To summarize, ask yourself: what do you take from this course that is going to matter years from now? It's going to be the skills you develop, and the only way to get those skills is to put yourself through the rigor of developing them, regardless of what others are doing.


Course policies on integrity

  • In this course, you will be expected to work on all assigned coursework by yourself, unless otherwise specified by instructions on the course website. If you have any questions whatsoever regarding these policies, see me during office hours.

  • You may not, without permission from the instructor, exchange course-related code with anyone (including anyone not registered in the course), or download code for use in your coursework, or use material from books. Likewise, you may not look at anyone else's code or show your code to anyone else. Protect your work: for example, be careful not to leave your printouts around. The only exception is when team or groupwork is explicitly specified.

  • The use of AI tools is expressly forbidden. Yes, it's true that one can learn from AI tools but because it's easy to cross the line and because there are plenty of other ways to learn (office hours, TAs, lab) it's best to avoid using AI tools.

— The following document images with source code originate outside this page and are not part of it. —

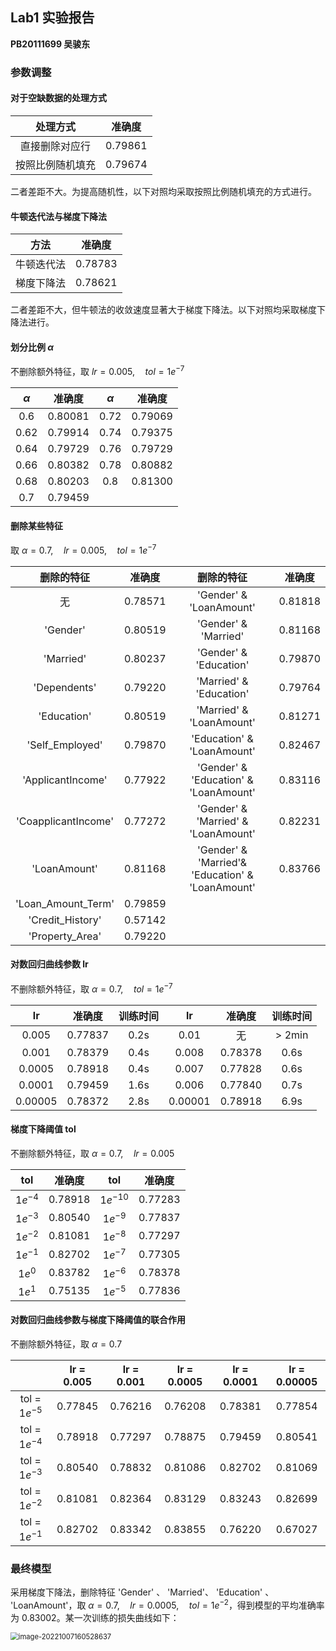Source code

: ## Lab1 实验报告

**PB20111699 吴骏东**



### 参数调整

#### 对于空缺数据的处理方式

|     处理方式     | 准确度  |
| :--------------: | :-----: |
|  直接删除对应行  | 0.79861 |
| 按照比例随机填充 | 0.79674 |

二者差距不大。为提高随机性，以下对照均采取按照比例随机填充的方式进行。



#### 牛顿迭代法与梯度下降法

|    方法    | 准确度  |
| :--------: | :-----: |
| 牛顿迭代法 | 0.78783 |
| 梯度下降法 | 0.78621 |

二者差距不大，但牛顿法的收敛速度显著大于梯度下降法。以下对照均采取梯度下降法进行。



#### 划分比例 $\alpha$

不删除额外特征，取 $lr = 0.005,\quad tol=1e^{-7}$

| $\alpha$ | 准确度  | $\alpha$ | 准确度  |
| :------: | :-----: | :------: | :-----: |
|   0.6    | 0.80081 |   0.72   | 0.79069 |
|   0.62   | 0.79914 |   0.74   | 0.79375 |
|   0.64   | 0.79729 |   0.76   | 0.79729 |
|   0.66   | 0.80382 |   0.78   | 0.80882 |
|   0.68   | 0.80203 |   0.8    | 0.81300 |
|   0.7    | 0.79459 |          |         |



#### 删除某些特征

取 $\alpha = 0.7,\quad lr = 0.005,\quad tol=1e^{-7}$

|     删除的特征      | 准确度  |                    删除的特征                    | 准确度  |
| :-----------------: | :-----: | :----------------------------------------------: | :-----: |
|         无          | 0.78571 |             'Gender' & 'LoanAmount'              | 0.81818 |
|      'Gender'       | 0.80519 |               'Gender' & 'Married'               | 0.81168 |
|      'Married'      | 0.80237 |              'Gender' & 'Education'              | 0.79870 |
|    'Dependents'     | 0.79220 |             'Married' & 'Education'              | 0.79764 |
|     'Education'     | 0.80519 |             'Married' & 'LoanAmount'             | 0.81271 |
|   'Self_Employed'   | 0.79870 |            'Education' & 'LoanAmount'            | 0.82467 |
|  'ApplicantIncome'  | 0.77922 |      'Gender' & 'Education' & 'LoanAmount'       | 0.83116 |
| 'CoapplicantIncome' | 0.77272 |       'Gender' & 'Married' & 'LoanAmount'        | 0.82231 |
|    'LoanAmount'     | 0.81168 | 'Gender' & 'Married'& 'Education' & 'LoanAmount' | 0.83766 |
| 'Loan_Amount_Term'  | 0.79859 |                                                  |         |
|  'Credit_History'   | 0.57142 |                                                  |         |
|   'Property_Area'   | 0.79220 |                                                  |         |



#### 对数回归曲线参数 lr

不删除额外特征，取 $\alpha=0.7,\quad tol=1e^{-7}$

|   lr    | 准确度  | 训练时间 |   lr    | 准确度  |  训练时间  |
| :-----: | :-----: | :------: | :-----: | :-----: | :--------: |
|  0.005  | 0.77837 |   0.2s   |  0.01   |   无    | $\gt$ 2min |
|  0.001  | 0.78379 |   0.4s   |  0.008  | 0.78378 |    0.6s    |
| 0.0005  | 0.78918 |   0.4s   |  0.007  | 0.77828 |    0.6s    |
| 0.0001  | 0.79459 |   1.6s   |  0.006  | 0.77840 |    0.7s    |
| 0.00005 | 0.78372 |   2.8s   | 0.00001 | 0.78918 |    6.9s    |



#### 梯度下降阈值 tol

不删除额外特征，取 $\alpha=0.7,\quad lr=0.005$

|    tol    | 准确度  |    tol     | 准确度  |
| :-------: | :-----: | :--------: | :-----: |
| $1e^{-4}$ | 0.78918 | $1e^{-10}$ | 0.77283 |
| $1e^{-3}$ | 0.80540 | $1e^{-9}$  | 0.77837 |
| $1e^{-2}$ | 0.81081 | $1e^{-8}$  | 0.77297 |
| $1e^{-1}$ | 0.82702 | $1e^{-7}$  | 0.77305 |
|  $1e^0$   | 0.83782 | $1e^{-6}$  | 0.78378 |
|  $1e^1$   | 0.75135 | $1e^{-5}$  | 0.77836 |



#### 对数回归曲线参数与梯度下降阈值的联合作用

不删除额外特征，取 $\alpha = 0.7$

|                 | lr = 0.005 | lr = 0.001 | lr = 0.0005 | lr = 0.0001 | lr = 0.00005 |
| :-------------: | :--------: | :--------: | :---------: | :---------: | :----------: |
| tol = $1e^{-5}$ |  0.77845   |  0.76216   |   0.76208   |   0.78381   |   0.77854    |
| tol = $1e^{-4}$ |  0.78918   |  0.77297   |   0.78875   |   0.79459   |   0.80541    |
| tol = $1e^{-3}$ |  0.80540   |  0.78832   |   0.81086   |   0.82702   |   0.81069    |
| tol = $1e^{-2}$ |  0.81081   |  0.82364   |   0.83129   |   0.83243   |   0.82699    |
| tol = $1e^{-1}$ |  0.82702   |  0.83342   |   0.83855   |   0.76220   |   0.67027    |



### 最终模型

采用梯度下降法，删除特征 'Gender' 、 'Married'、 'Education' 、 'LoanAmount'，取 $\alpha = 0.7,\quad lr=0.0005,\quad tol=1e^{-2}$，得到模型的平均准确率为 0.83002。某一次训练的损失曲线如下：

<img src="\output.png" alt="image-20221007160528637" style="zoom: 80%;" />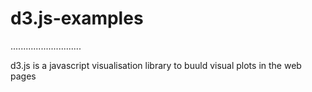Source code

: # d3.js-examples

............................

d3.js is a javascript visualisation library to buuld visual plots in the web pages
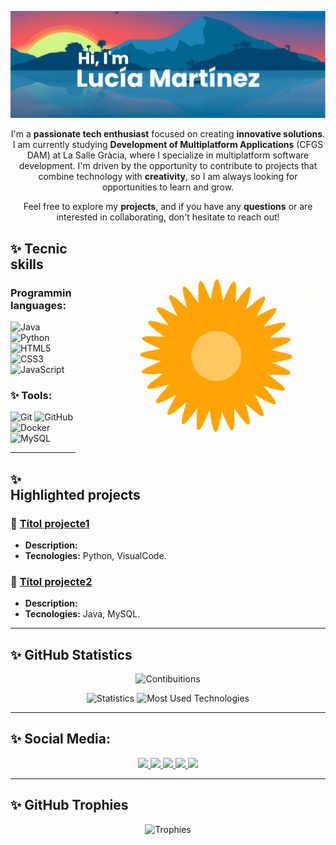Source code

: [![MasterHead](https://github.com/lucia-M-G/lucia-M-G/blob/main/assets/banner.png)](https://github.com/lucia-M-G)

<p align="center">
  I'm a <strong>passionate tech enthusiast</strong> focused on creating <strong>innovative solutions</strong>. I am currently studying <strong>Development of Multiplatform Applications</strong> (CFGS DAM) at La Salle Gràcia, where I specialize in multiplatform software development. I'm driven by the opportunity to contribute to projects that combine technology with <strong>creativity</strong>, so I am always looking for opportunities to learn and grow.
</p>
<p align="center">
Feel free to explore my <strong>projects</strong>, and if you have any <strong>questions</strong> or are interested in collaborating, don't hesitate to reach out!
</p>

<img align="right" alt="GIF" src="https://github.com/lucia-M-G/lucia-M-G/blob/main/assets/sun.gif" width="400"/>

## ✨ Tecnic skills
### Programmin languages:
![Java](https://img.shields.io/badge/Java-%23ED8B00.svg?style=for-the-badge&logo=java&logoColor=white)
![Python](https://img.shields.io/badge/Python-%233776AB.svg?style=for-the-badge&logo=python&logoColor=white)
![HTML5](https://img.shields.io/badge/HTML5-%23E34F26.svg?style=for-the-badge&logo=html5&logoColor=white)
![CSS3](https://img.shields.io/badge/CSS3-%231572B6.svg?style=for-the-badge&logo=css3&logoColor=white)
![JavaScript](https://img.shields.io/badge/JavaScript-%23F7DF1E.svg?style=for-the-badge&logo=javascript&logoColor=black)

### ✨ Tools:
![Git](https://img.shields.io/badge/Git-%23F05032.svg?style=for-the-badge&logo=git&logoColor=white)
![GitHub](https://img.shields.io/badge/GitHub-%23181717.svg?style=for-the-badge&logo=github&logoColor=white)
![Docker](https://img.shields.io/badge/Docker-%232496ED.svg?style=for-the-badge&logo=docker&logoColor=white)
![MySQL](https://img.shields.io/badge/MySQL-%2300f.svg?style=for-the-badge&logo=mysql&logoColor=white)

---

## ✨ Highlighted projects
### 🔷 [Títol projecte1](https://github.com/luciaMartinez/urlprojecte1)
- **Description:**
- **Tecnologies:** Python, VisualCode.

### 🔶 [Títol projecte2](https://github.com/luciaMartinez/urlprojecte2)
- **Description:** 
- **Tecnologies:** Java, MySQL.  

---

## ✨ **GitHub Statistics**
<p align="center">
  <img alt="Contibuitions" src="https://ghchart.rshah.org/FF5733/lucia-m-g" width="600"/>
</p>
<p align="center">
  <img alt="Statistics" src="https://github-readme-stats.vercel.app/api?username=lucia-M-G&title_color=ffffff&text_color=ffffff&icon_color=ffffff&bg_color=ffbd59&show_icons=true" width="400"/>
  <img alt="Most Used Technologies" src="https://github-readme-stats.vercel.app/api/top-langs/?username=lucia-M-G&layout=donut&title_color=ffffff&text_color=ffffff&bg_color=ffbd59" width="273"/>
</p>

---

## ✨ Social Media:
<p align="center">
  <a href="https://discord.gg/lucia_m_g">
    <img src="https://img.shields.io/badge/Discord-%237289DA.svg?logo=discord&logoColor=white&style=for-the-badge" height="35" />
  </a>
  <a href="https://instagram.com/lucia.martnz">
    <img src="https://img.shields.io/badge/Instagram-%23E4405F.svg?logo=Instagram&logoColor=white&style=for-the-badge" height="35" />
  </a>
  <a href="https://www.linkedin.com/in/luc%C3%ADa-mart%C3%ADnez-guti%C3%A9rrez-3b25281b7/">
    <img src="https://img.shields.io/badge/LinkedIn-%230077B5.svg?logo=linkedin&logoColor=white&style=for-the-badge" height="35" />
  </a>
  <a href="https://pinterest.com/LuMaGuu">
    <img src="https://img.shields.io/badge/Pinterest-%23E60023.svg?logo=Pinterest&logoColor=white&style=for-the-badge" height="35" />
  </a>
  <a href="mailto:luciamagu03@gmail.com">
    <img src="https://img.shields.io/badge/Email-D14836?logo=gmail&logoColor=white&style=for-the-badge" height="35" />
  </a>
</p>

---

## ✨ GitHub Trophies
<p align="center">
  <img src="https://github-profile-trophy.vercel.app/?username=lucia-M-G&theme=buddhism" alt="Trophies" />
</p>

  • If using a tutor, you may not show your course-related code to your tutor nor use code shown or written by your tutor. All tutors for this course need to first register with me, by meeting me during office hours.

  • If you use material in your assignments that are from outside the course material, then you should be prepared to explain that material. The instructor and TA's reserve the right to question you on your use of extraneous material. Failure to answer such questions might be viewed as grounds for an integrity violation.

  • The Academic Integrity Code or Student Conduct Code will apply to this course. Please read through the code carefully.

  • Penalties for violating the code or the policies described here include failing this course, and are elaborated in the Academic Integrity Code.